[DATA FOR THIS EXERCISE]

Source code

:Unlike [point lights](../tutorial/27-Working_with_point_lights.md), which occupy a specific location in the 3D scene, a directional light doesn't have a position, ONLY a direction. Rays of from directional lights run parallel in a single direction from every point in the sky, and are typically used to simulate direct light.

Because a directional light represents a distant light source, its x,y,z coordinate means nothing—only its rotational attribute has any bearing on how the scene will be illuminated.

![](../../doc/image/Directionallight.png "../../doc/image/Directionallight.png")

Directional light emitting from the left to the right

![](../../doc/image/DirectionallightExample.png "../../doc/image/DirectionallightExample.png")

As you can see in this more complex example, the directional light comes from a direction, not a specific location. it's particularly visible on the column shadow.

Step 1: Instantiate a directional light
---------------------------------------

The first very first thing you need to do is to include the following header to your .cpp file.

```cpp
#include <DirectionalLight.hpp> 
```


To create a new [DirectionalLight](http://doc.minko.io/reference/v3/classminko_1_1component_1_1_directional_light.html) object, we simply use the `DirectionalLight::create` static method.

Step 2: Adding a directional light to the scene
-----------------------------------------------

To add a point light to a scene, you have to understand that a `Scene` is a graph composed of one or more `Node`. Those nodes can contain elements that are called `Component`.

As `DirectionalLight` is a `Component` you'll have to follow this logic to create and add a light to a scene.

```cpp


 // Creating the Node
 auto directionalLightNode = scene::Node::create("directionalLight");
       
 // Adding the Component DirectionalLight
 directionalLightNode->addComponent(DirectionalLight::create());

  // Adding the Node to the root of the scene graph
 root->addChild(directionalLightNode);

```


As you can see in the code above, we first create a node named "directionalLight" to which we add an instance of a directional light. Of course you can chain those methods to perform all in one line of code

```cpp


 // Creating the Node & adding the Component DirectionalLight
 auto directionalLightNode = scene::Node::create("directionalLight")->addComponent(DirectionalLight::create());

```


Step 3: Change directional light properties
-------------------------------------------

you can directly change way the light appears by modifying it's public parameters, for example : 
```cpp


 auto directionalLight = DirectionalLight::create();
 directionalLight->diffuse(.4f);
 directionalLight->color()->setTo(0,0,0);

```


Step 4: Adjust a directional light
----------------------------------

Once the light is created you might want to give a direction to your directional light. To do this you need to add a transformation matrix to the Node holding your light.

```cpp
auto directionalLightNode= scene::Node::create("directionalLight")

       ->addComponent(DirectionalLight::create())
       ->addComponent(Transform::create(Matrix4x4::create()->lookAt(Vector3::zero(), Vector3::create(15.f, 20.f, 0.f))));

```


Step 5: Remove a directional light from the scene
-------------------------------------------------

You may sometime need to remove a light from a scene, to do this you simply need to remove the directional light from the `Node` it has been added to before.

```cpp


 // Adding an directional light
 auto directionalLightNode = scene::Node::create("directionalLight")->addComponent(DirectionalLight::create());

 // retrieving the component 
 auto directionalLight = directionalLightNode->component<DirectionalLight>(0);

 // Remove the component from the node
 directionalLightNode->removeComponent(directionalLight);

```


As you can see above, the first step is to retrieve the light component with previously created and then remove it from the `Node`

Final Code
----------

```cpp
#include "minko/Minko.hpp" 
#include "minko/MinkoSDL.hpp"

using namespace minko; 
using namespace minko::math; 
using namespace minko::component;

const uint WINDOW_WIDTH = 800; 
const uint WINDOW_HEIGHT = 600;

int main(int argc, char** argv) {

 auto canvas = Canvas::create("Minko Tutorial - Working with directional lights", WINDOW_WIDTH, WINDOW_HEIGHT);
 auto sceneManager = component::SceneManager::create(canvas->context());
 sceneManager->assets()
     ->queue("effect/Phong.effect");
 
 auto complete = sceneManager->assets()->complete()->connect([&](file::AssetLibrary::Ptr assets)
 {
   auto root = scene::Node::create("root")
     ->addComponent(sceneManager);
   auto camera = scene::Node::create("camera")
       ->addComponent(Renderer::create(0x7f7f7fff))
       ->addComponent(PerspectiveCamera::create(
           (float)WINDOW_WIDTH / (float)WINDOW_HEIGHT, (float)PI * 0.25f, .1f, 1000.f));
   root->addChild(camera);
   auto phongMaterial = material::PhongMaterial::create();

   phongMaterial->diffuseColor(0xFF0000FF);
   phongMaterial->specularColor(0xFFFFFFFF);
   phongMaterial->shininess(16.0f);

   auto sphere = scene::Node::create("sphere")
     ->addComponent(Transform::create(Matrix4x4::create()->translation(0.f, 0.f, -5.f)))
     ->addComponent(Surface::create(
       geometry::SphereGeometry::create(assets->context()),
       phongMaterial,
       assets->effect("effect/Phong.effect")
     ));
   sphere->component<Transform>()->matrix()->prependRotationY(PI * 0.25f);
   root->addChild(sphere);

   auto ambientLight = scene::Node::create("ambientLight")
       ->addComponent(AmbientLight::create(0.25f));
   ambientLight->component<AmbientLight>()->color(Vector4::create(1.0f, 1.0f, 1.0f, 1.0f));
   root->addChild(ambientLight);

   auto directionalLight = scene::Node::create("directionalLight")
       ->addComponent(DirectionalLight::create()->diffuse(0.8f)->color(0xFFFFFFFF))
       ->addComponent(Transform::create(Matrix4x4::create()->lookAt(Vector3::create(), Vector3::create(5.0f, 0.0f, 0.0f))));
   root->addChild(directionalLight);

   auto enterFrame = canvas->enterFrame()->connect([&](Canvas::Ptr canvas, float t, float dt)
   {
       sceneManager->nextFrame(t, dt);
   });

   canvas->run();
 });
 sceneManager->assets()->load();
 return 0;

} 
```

[TRY IT] Within the listing above, copy each line that has the string "graph".

[ANSWER]
To add a point light to a scene, you have to understand that a `Scene` is a graph composed of one or more `Node`. Those nodes can contain elements that are called `Component`.
  // Adding the Node to the root of the scene graph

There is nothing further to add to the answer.